裁判例では,応募者の思想などを調査することも許される場合があるとしています。
もっとも,採用の自由があると言っても,例外が無いわけではありません。
例えば,性別を理由とした募集や採用差別を禁止する法律や,募集や採用にあたり年齢制限をつけることを原則として禁止する法律などがあります。
2 調査の自由
そして,このような採用の自由には,採用にあたって調査を行う,調査の自由も含まれていると解されます。
但し,調査の自由は,応募者の個人情報の保護の必要と対立することから,やはり無制限に認められるものではありません。
例えば,職業安定法上,応募者の個人情報について,業務の目的達成に必要な範囲内で収集し,その収集目的の範囲内で保管・使用することを義務付けています。
そのほかにも,行動指針等で情報収集については制限が設けられています。
3 犯罪歴等の調査は?
犯罪歴や破産歴は,応募者に対し,社会的差別の原因となる事項に該当すると評価される可能性があります。

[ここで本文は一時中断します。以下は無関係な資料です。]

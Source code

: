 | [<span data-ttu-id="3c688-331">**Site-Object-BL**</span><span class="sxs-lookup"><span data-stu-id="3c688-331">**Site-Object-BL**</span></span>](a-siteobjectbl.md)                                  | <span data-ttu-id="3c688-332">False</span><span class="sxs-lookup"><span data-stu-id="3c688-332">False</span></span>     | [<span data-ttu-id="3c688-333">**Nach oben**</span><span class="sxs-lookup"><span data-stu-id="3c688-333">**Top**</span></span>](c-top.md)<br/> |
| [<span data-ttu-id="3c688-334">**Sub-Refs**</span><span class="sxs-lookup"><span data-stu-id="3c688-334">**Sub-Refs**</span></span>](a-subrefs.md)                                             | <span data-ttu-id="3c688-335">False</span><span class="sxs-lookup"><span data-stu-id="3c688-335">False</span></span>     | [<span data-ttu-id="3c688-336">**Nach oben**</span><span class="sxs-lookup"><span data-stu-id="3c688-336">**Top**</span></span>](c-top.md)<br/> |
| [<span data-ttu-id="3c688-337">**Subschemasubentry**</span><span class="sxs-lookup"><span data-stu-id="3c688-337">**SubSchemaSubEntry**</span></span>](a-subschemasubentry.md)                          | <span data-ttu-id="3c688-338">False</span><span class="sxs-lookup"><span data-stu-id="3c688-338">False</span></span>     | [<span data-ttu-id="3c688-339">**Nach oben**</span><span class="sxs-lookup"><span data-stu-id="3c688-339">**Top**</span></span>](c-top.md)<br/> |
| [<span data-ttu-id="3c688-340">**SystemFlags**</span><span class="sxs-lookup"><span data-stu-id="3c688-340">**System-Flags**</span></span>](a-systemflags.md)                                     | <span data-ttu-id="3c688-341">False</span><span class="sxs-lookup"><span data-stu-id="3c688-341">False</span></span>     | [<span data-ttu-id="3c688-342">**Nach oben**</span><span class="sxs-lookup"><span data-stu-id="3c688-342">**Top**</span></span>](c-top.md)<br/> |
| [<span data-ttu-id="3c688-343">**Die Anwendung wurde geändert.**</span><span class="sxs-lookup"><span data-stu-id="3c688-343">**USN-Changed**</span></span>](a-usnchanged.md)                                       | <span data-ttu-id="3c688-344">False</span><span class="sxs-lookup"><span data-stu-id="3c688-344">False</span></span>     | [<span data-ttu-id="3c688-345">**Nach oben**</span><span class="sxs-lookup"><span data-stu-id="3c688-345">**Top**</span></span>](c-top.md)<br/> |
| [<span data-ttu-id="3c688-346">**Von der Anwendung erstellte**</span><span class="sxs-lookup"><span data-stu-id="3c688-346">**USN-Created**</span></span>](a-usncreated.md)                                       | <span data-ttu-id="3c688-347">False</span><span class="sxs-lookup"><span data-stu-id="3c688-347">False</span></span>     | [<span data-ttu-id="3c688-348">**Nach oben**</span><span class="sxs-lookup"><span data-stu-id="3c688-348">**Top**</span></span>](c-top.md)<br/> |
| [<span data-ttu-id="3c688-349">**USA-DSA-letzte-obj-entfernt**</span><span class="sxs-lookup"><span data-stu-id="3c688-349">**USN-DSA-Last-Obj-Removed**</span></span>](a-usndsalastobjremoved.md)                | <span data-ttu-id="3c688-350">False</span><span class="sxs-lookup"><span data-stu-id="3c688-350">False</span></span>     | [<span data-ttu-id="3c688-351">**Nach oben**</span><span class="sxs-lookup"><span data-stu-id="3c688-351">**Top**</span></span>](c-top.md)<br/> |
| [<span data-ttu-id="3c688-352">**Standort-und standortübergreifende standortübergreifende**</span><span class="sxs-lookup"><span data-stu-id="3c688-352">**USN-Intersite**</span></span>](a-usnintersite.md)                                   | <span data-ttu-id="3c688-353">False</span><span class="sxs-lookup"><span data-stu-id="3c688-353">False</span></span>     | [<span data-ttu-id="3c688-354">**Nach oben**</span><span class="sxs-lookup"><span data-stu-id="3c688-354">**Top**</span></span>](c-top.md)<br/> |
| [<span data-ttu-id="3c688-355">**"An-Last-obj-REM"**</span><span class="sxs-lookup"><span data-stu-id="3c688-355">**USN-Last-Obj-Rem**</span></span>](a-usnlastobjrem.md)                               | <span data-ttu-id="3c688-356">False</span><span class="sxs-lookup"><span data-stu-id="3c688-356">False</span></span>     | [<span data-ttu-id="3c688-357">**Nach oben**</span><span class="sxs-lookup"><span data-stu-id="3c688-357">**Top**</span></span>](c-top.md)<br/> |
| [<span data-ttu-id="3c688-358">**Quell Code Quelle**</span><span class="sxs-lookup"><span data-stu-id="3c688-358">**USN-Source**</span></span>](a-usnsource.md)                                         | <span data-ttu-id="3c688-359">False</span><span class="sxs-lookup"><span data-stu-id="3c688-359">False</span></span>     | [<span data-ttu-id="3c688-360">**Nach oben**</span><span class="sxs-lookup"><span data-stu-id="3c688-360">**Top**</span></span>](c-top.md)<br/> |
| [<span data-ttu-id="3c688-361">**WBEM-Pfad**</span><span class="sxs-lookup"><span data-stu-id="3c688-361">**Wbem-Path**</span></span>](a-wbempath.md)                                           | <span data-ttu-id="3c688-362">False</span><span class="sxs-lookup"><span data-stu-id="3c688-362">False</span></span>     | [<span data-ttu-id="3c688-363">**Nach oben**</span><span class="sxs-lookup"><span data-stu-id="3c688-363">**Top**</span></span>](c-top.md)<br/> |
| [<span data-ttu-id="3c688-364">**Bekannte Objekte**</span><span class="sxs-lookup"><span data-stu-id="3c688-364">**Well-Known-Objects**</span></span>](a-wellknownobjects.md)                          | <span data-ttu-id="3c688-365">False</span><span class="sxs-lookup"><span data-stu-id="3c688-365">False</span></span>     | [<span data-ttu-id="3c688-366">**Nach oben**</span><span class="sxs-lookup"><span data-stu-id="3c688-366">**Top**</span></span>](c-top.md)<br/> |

そこで,犯罪歴や破産歴を確認することは,無制限に認められるものではなく,応募者の担当する業務との関係で,犯罪歴や破産歴の有無を確認することが必要な場合に限定して認められる,と解しておいたほうが無難と言えます。
なお,一方で応募者は,会社が採用段階において,労働力評価に関わる事項,当該会社・職場への適応性等に関する事項について,必要・合理的な範囲で申告を求めた場合には,真実を告知する義務があると考えられています。